Unveiling the complexity of cellular senescence in cancers: From mechanism to therapeutic opportunities

Abstract Cellular senescence is characterized by a sustained and irreversible cessation of cell proliferation in response to diverse environmental stimuli. However, senescent cells exhibit strong metabolic activity and release a range of cytokines and inflammatory mediators into the tumor microenvironment, collectively referred to as the senescence‐associated secretory phenotype (SASP). In recent years, to develop new therapies for cancers, researchers have conducted extensive studies on the mechanism of cancer cell senescence and revealed that induction of cancer cell senescence could effectively suppress cancer progression. However, it has been documented that cellular senescence not only inhibits cancer initiation but also contributes significantly to cancer progression in some cases. Hence, it is imperative to comprehend the correlation between cellular senescence and tumorigenesis, and discuss the potential utilization of cellular senescence mechanisms to suppress cancer progression, which lays a theoretical foundation for new drugs to treat cancers.
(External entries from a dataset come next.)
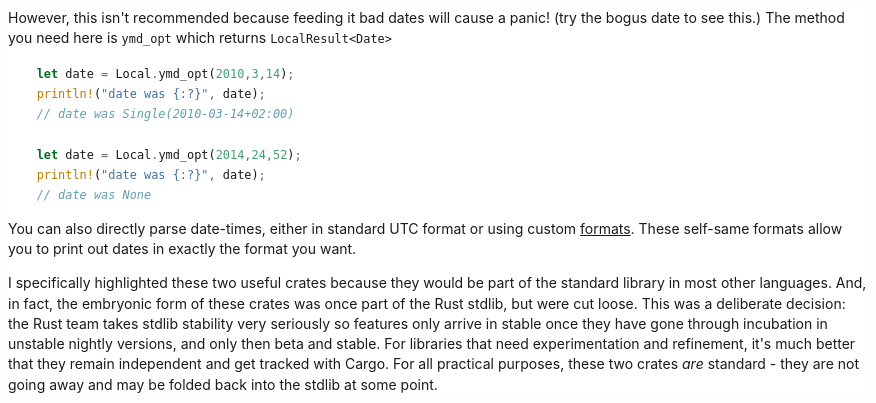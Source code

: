 However, this isn't recommended because feeding it bad dates will cause a panic! (try the bogus date
to see this.) The method you need here is `ymd_opt` which returns `LocalResult<Date>`

```rust
    let date = Local.ymd_opt(2010,3,14);
    println!("date was {:?}", date);
    // date was Single(2010-03-14+02:00)

    let date = Local.ymd_opt(2014,24,52);
    println!("date was {:?}", date);
    // date was None
```

You can also directly parse date-times, either in standard UTC format or using custom [formats](https://lifthrasiir.github.io/rust-chrono/chrono/format/strftime/index.html#specifiers).
These self-same formats allow you to print out dates in exactly the format you want.

I specifically highlighted these two useful crates because they would be part of the standard
library in most other languages. And, in fact, the embryonic form of these crates was
once part of the Rust stdlib, but were cut loose. This was a deliberate decision: the Rust team takes
stdlib stability very seriously so features only arrive in stable once they have gone through
incubation in unstable nightly versions, and only then beta and stable.  For libraries that need
experimentation and refinement, it's much better that they remain independent and get tracked
with Cargo. For all practical purposes, these two crates _are_ standard - they are not going away and
may be folded back into the stdlib at some point.

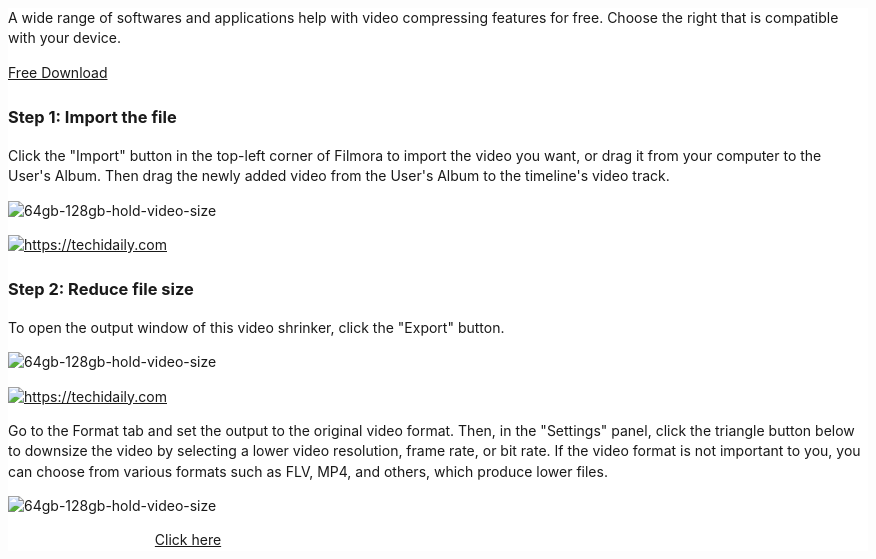 A wide range of softwares and applications help with video compressing features for free. Choose the right that is compatible with your device.

[Free Download](https://tools.techidaily.com/wondershare/filmora/download/)

### Step 1: Import the file

Click the "Import" button in the top-left corner of Filmora to import the video you want, or drag it from your computer to the User's Album. Then drag the newly added video from the User's Album to the timeline's video track.

![64gb-128gb-hold-video-size](https://images.wondershare.com/filmora/article-images/2022/05/64gb-128gb-hold-video-size-1.jpg)


<a href="https://bluettius.sjv.io/c/5597632/2139115/17108" target="_top" id="2139115">
  <img src="//a.impactradius-go.com/display-ad/17108-2139115" border="0" alt="https://techidaily.com" width="728" height="90"/>
</a>
<img height="0" width="0" src="https://bluettius.sjv.io/i/5597632/2139115/17108" style="position:absolute;visibility:hidden;" border="0" />

### Step 2: Reduce file size

To open the output window of this video shrinker, click the "Export" button.

![64gb-128gb-hold-video-size](https://images.wondershare.com/filmora/article-images/2022/05/64gb-128gb-hold-video-size-2.jpg)


<a href="https://25home.pxf.io/c/5597632/2123465/16836" target="_top" id="2123465">
  <img src="//a.impactradius-go.com/display-ad/16836-2123465" border="0" alt="https://techidaily.com" width="80" height="31"/>
</a>
<img height="0" width="0" src="https://25home.pxf.io/i/5597632/2123465/16836" style="position:absolute;visibility:hidden;" border="0" />

Go to the Format tab and set the output to the original video format. Then, in the "Settings" panel, click the triangle button below to downsize the video by selecting a lower video resolution, frame rate, or bit rate. If the video format is not important to you, you can choose from various formats such as FLV, MP4, and others, which produce lower files.

![64gb-128gb-hold-video-size](https://images.wondershare.com/filmora/article-images/2022/05/64gb-128gb-hold-video-size-3.jpg)


<span id="1983584">
					<video width="576" height="240" style="cursor:pointer"
           poster="//a.impactradius-go.com/display-clicktoplayimage/1983584.png"
           onclick="if(!this.playClicked){this.play();this.setAttribute('controls',true);this.playClicked=true;}">
	   <source src="//a.impactradius-go.com/display-ad/22993-1983584">
	   <img src="//a.impactradius-go.com/display-clicktoplayimage/1983584.png" style="border: none; height: 100%; width: 100%; object-fit: contain">
	</video>
	<div style="width:360px;text-align:center"><a href="javascript:window.open(decodeURIComponent('https%3A%2F%2Fhomestyler.sjv.io%2Fc%2F5597632%2F1983584%2F22993'), '_blank');void(0);">Click here</a></div>
</span>
<img height="0" width="0" src="https://imp.pxf.io/i/5597632/1983584/22993" style="position:absolute;visibility:hidden;" border="0" />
In this review, we first provide an overview of the discovery of cellular senescence and its key milestone events. Meanwhile, this review examines the major stimulus for the induction of senescence, and provides an overview of the categorization of cellular senescence. Subsequently, an examination of the primary regulatory mechanisms of cellular senescence is discussed, followed by a summary of the control of the SASP expression and its dual biological roles in cancers. Additionally, we also provide an overview of common biomarkers utilized in the identification of cellular senescence. Finally, this review investigates the efficacy of the “One‐Two punch” sequential treatment approach for cancers, and examines the emerging challenges of this novel approach.